A Contabilidade da Vida: Quanto vale?
Durante o período de declaração do Imposto de Renda, somos conduzidos a uma profunda imersão na vida financeira das pessoas. Analisamos rendimentos, bens, dívidas, deduções… É como se abríssemos um extrato detalhado da jornada de cada contribuinte. Mas, por trás desses números, inevitavelmente surge uma reflexão: qual é o valor real daquilo que não se declara?
Na contabilidade da vida, existe um bem que se comporta de forma única. Ele não aparece nas planilhas tradicionais, não pode ser acumulado em investimentos, tampouco resgatado depois de utilizado.

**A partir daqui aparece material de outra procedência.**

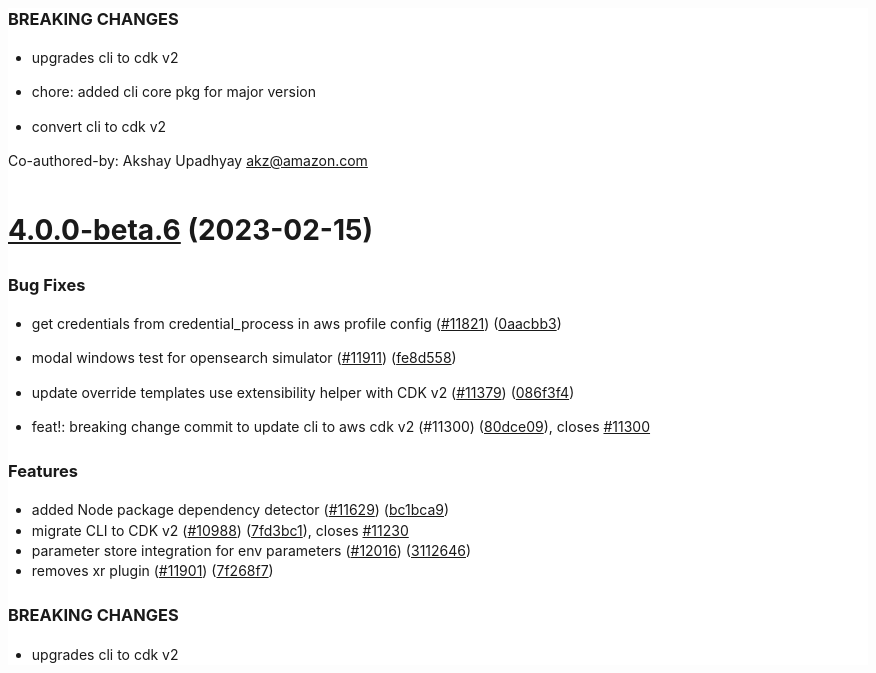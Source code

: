 
### BREAKING CHANGES

* upgrades cli to cdk v2

* chore: added cli core pkg for  major version
* convert cli to cdk v2

Co-authored-by: Akshay Upadhyay <akz@amazon.com>





# [4.0.0-beta.6](https://github.com/aws-amplify/amplify-cli/compare/amplify-cli-core@3.6.1...amplify-cli-core@4.0.0-beta.6) (2023-02-15)


### Bug Fixes

* get credentials from credential_process in aws profile config ([#11821](https://github.com/aws-amplify/amplify-cli/issues/11821)) ([0aacbb3](https://github.com/aws-amplify/amplify-cli/commit/0aacbb3b4e029e8006d37e227379734d8a5dacfa))
* modal windows test for opensearch simulator ([#11911](https://github.com/aws-amplify/amplify-cli/issues/11911)) ([fe8d558](https://github.com/aws-amplify/amplify-cli/commit/fe8d5584e952defc04d0bdd60d0e7c257eac9789))
* update override templates use extensibility helper with CDK v2 ([#11379](https://github.com/aws-amplify/amplify-cli/issues/11379)) ([086f3f4](https://github.com/aws-amplify/amplify-cli/commit/086f3f4cbde7cacb7ee8c098c5cc27d48c9e3f56))


* feat!: breaking change commit to update cli to aws cdk v2 (#11300) ([80dce09](https://github.com/aws-amplify/amplify-cli/commit/80dce0942ec20b8eee6e69b78242f91656c1aacf)), closes [#11300](https://github.com/aws-amplify/amplify-cli/issues/11300)


### Features

* added Node package dependency detector ([#11629](https://github.com/aws-amplify/amplify-cli/issues/11629)) ([bc1bca9](https://github.com/aws-amplify/amplify-cli/commit/bc1bca947af243cab70cea484b4325da3f817198))
* migrate CLI to CDK v2 ([#10988](https://github.com/aws-amplify/amplify-cli/issues/10988)) ([7fd3bc1](https://github.com/aws-amplify/amplify-cli/commit/7fd3bc1cb18a1e6efe0b5abc938debcfc1445e13)), closes [#11230](https://github.com/aws-amplify/amplify-cli/issues/11230)
* parameter store integration for env parameters ([#12016](https://github.com/aws-amplify/amplify-cli/issues/12016)) ([3112646](https://github.com/aws-amplify/amplify-cli/commit/311264610080810947a49e7ec85e21b28c010c6e))
* removes xr plugin ([#11901](https://github.com/aws-amplify/amplify-cli/issues/11901)) ([7f268f7](https://github.com/aws-amplify/amplify-cli/commit/7f268f7ee974ca776cf72a540dcf5cb5f615f04e))


### BREAKING CHANGES

* upgrades cli to cdk v2
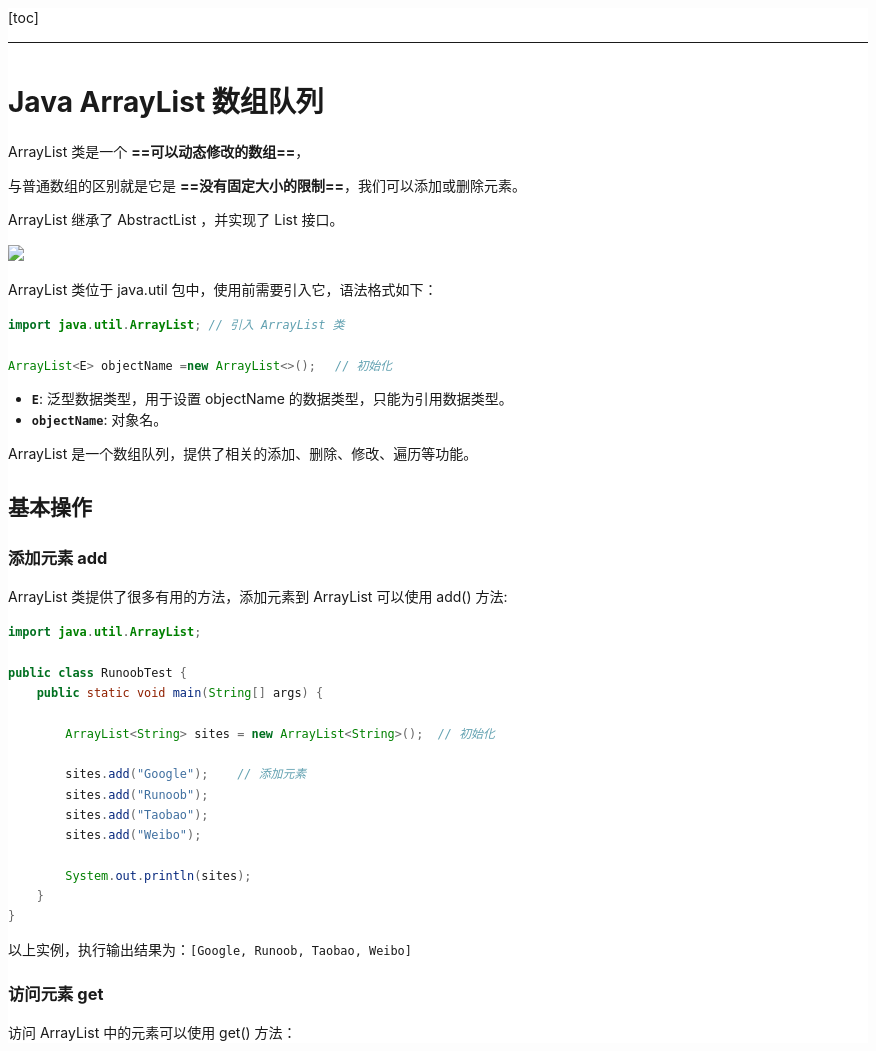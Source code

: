 [toc]

---


# Java ArrayList 数组队列

ArrayList 类是一个 **==可以动态修改的数组==**，

与普通数组的区别就是它是
**==没有固定大小的限制==**，我们可以添加或删除元素。

ArrayList 继承了 AbstractList ，并实现了 List 接口。

<img style="" src="https://www.runoob.com/wp-content/uploads/2020/06/ArrayList-1-768x406-1.png"></img>

ArrayList 类位于 java.util 包中，使用前需要引入它，语法格式如下：

```java
import java.util.ArrayList; // 引入 ArrayList 类

ArrayList<E> objectName =new ArrayList<>();　 // 初始化
```
- **`E`**: 泛型数据类型，用于设置 objectName 的数据类型，只能为引用数据类型。
- **`objectName`**: 对象名。

ArrayList 是一个数组队列，提供了相关的添加、删除、修改、遍历等功能。


## 基本操作

### 添加元素 add
ArrayList 类提供了很多有用的方法，添加元素到 ArrayList 可以使用 add() 方法:

```java
import java.util.ArrayList;

public class RunoobTest {
    public static void main(String[] args) {

        ArrayList<String> sites = new ArrayList<String>();  // 初始化

        sites.add("Google");    // 添加元素
        sites.add("Runoob");
        sites.add("Taobao");
        sites.add("Weibo");

        System.out.println(sites);
    }
}
```
以上实例，执行输出结果为：`[Google, Runoob, Taobao, Weibo]`

### 访问元素 get
访问 ArrayList 中的元素可以使用 get() 方法：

Seu valor cresce à medida que se torna mais escasso. E, justamente por isso, mais cedo ou mais tarde, ele nos força a revisar nossas escolhas, rotas e prioridades. É um bem silencioso, muitas vezes negligenciado, mas que, ao final, se revela como o mais determinante de todos.
Costumo dizer que, ao elaborar uma declaração de espólio — especialmente quando há muitos bens envolvidos — enfrentamos um paradoxo inevitável: qual é o verdadeiro valor da vida daquela pessoa? Nenhum imóvel ou aplicação financeira traduz os momentos vividos, os vínculos criados, ou as memórias que deixaram marca.

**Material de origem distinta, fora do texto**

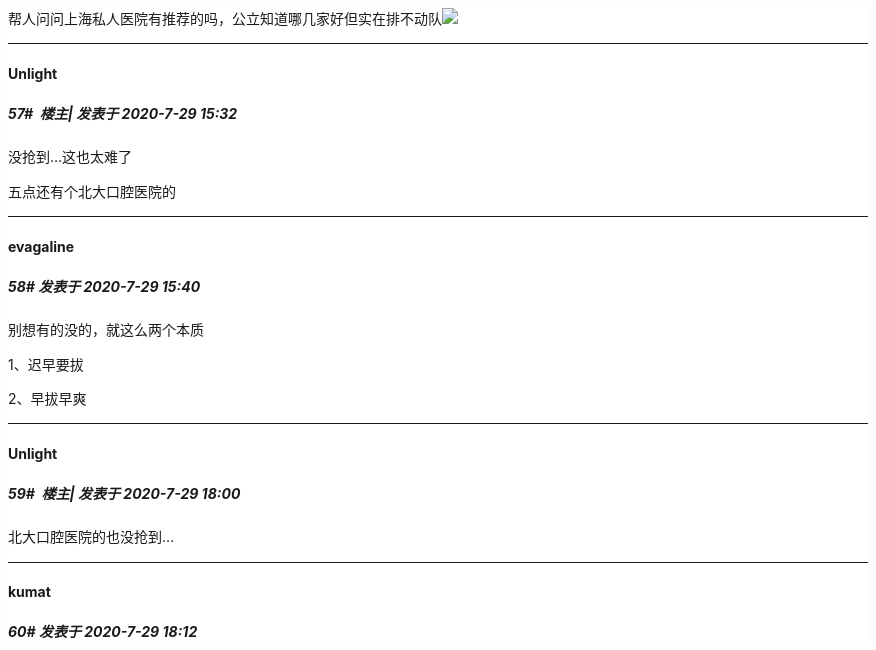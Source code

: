 


帮人问问上海私人医院有推荐的吗，公立知道哪几家好但实在排不动队<img src="https://static.saraba1st.com/image/smiley/face2017/216.png" referrerpolicy="no-referrer">







-----

####  Unlight  
##### 57#         楼主| 发表于 2020-7-29 15:32




没抢到…这也太难了

五点还有个北大口腔医院的








-----

####  evagaline  
##### 58#       发表于 2020-7-29 15:40




别想有的没的，就这么两个本质

1、迟早要拔

2、早拔早爽







-----

####  Unlight  
##### 59#         楼主| 发表于 2020-7-29 18:00




北大口腔医院的也没抢到…







-----

####  kumat  
##### 60#       发表于 2020-7-29 18:12
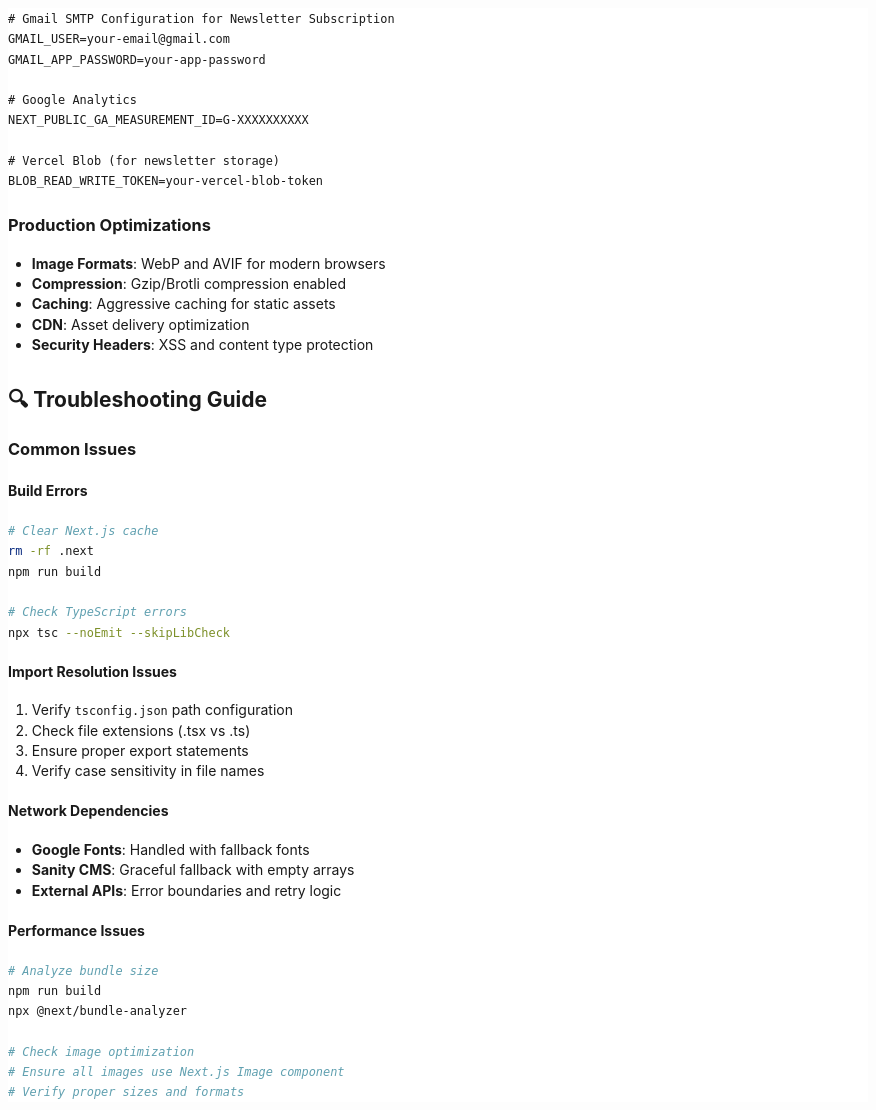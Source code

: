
 ```env
# Gmail SMTP Configuration for Newsletter Subscription
GMAIL_USER=your-email@gmail.com
GMAIL_APP_PASSWORD=your-app-password

# Google Analytics
NEXT_PUBLIC_GA_MEASUREMENT_ID=G-XXXXXXXXXX

# Vercel Blob (for newsletter storage)
BLOB_READ_WRITE_TOKEN=your-vercel-blob-token
```

### Production Optimizations
- **Image Formats**: WebP and AVIF for modern browsers
- **Compression**: Gzip/Brotli compression enabled
- **Caching**: Aggressive caching for static assets
- **CDN**: Asset delivery optimization
- **Security Headers**: XSS and content type protection

## 🔍 Troubleshooting Guide

### Common Issues

#### Build Errors
```bash
# Clear Next.js cache
rm -rf .next
npm run build

# Check TypeScript errors
npx tsc --noEmit --skipLibCheck
```

#### Import Resolution Issues
1. Verify `tsconfig.json` path configuration
2. Check file extensions (.tsx vs .ts)
3. Ensure proper export statements
4. Verify case sensitivity in file names

#### Network Dependencies
- **Google Fonts**: Handled with fallback fonts
- **Sanity CMS**: Graceful fallback with empty arrays
- **External APIs**: Error boundaries and retry logic

#### Performance Issues
```bash
# Analyze bundle size
npm run build
npx @next/bundle-analyzer

# Check image optimization
# Ensure all images use Next.js Image component
# Verify proper sizes and formats
```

Na prática contábil, lidamos diariamente com números que precisam fechar, saldos que devem bater e relatórios que precisam refletir a realidade econômica de uma pessoa ou empresa. Mas há uma pergunta que sempre retorna, silenciosa e inevitável: quanto vale? E não me refiro aos ativos tangíveis ou aos tributos devidos, mas àquilo que nenhum balanço é capaz de mensurar com exatidão.
Nos negócios, é natural que nos preocupemos com performance, crescimento e rentabilidade. Mas será que temos aplicado o mesmo cuidado àquilo que nos é mais escasso? Será que estamos dedicando energia suficiente às pessoas que amamos, aos momentos que realmente importam?

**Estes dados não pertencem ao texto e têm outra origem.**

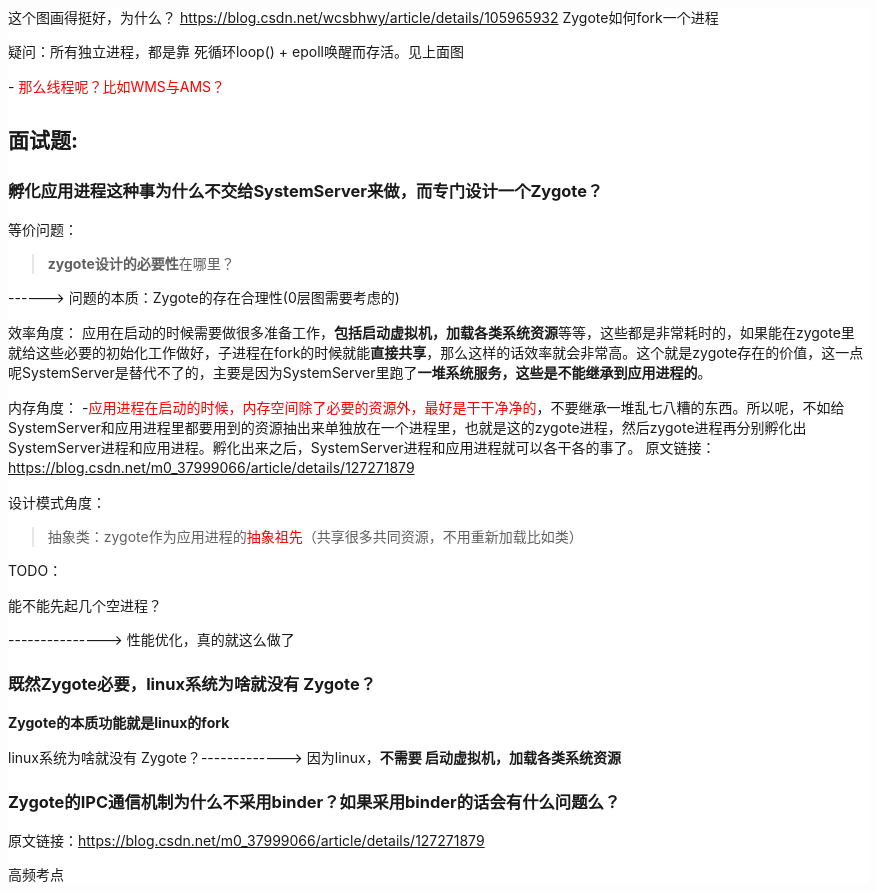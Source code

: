这个图画得挺好，为什么？  https://blog.csdn.net/wcsbhwy/article/details/105965932   Zygote如何fork一个进程



疑问：所有独立进程，都是靠 死循环loop() + epoll唤醒而存活。见上面图

-<font color='red'>            那么线程呢？比如WMS与AMS？</font>



## 面试题:

### 孵化应用进程这种事为什么不交给SystemServer来做，而专门设计一个Zygote？

等价问题：

> **zygote设计的必要性**在哪里？ 



------>   问题的本质：Zygote的存在合理性(0层图需要考虑的)

效率角度：
应用在启动的时候需要做很多准备工作，**包括启动虚拟机，加载各类系统资源**等等，这些都是非常耗时的，如果能在zygote里就给这些必要的初始化工作做好，子进程在fork的时候就能**直接共享**，那么这样的话效率就会非常高。这个就是zygote存在的价值，这一点呢SystemServer是替代不了的，主要是因为SystemServer里跑了**一堆系统服务，这些是不能继承到应用进程的**。

内存角度：
-<font color='red'>应用进程在启动的时候，内存空间除了必要的资源外，最好是干干净净的</font>，不要继承一堆乱七八糟的东西。所以呢，不如给SystemServer和应用进程里都要用到的资源抽出来单独放在一个进程里，也就是这的zygote进程，然后zygote进程再分别孵化出SystemServer进程和应用进程。孵化出来之后，SystemServer进程和应用进程就可以各干各的事了。
原文链接：https://blog.csdn.net/m0_37999066/article/details/127271879

设计模式角度：

> 抽象类：zygote作为应用进程的<font color='red'>抽象祖先</font>（共享很多共同资源，不用重新加载比如类）



TODO：

能不能先起几个空进程？

---------------> 性能优化，真的就这么做了

### 既然Zygote必要，linux系统为啥就没有 Zygote？

**Zygote的本质功能就是linux的fork**

linux系统为啥就没有 Zygote？------------->  因为linux，**不需要  启动虚拟机，加载各类系统资源**



### Zygote的IPC通信机制为什么不采用binder？如果采用binder的话会有什么问题么？

原文链接：https://blog.csdn.net/m0_37999066/article/details/127271879

高频考点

Há uma frase que gosto muito, dita por Jesus no Evangelho de Mateus (6,19-20):
“Não ajunteis para vós tesouros na terra, onde a traça e a ferrugem consomem, e onde os ladrões arrombam e roubam. Mas ajuntai para vós tesouros no céu, onde nem a traça nem a ferrugem consomem, e onde os ladrões não arrombam nem roubam.”
Essa passagem nos convida a pensar que, mais do que acumular, é preciso viver. E viver bem, com presença e propósito.
Que esse período de análises, números e prazos sirva também como um convite à introspecção. Que possamos revisar não apenas nossa declaração de bens, mas também nosso balanço pessoal. E que não deixemos para depois o que merece ser vivido agora — com quem faz a vida valer a pena.
Na contabilidade da vida, o maior ativo que temos é o tempo.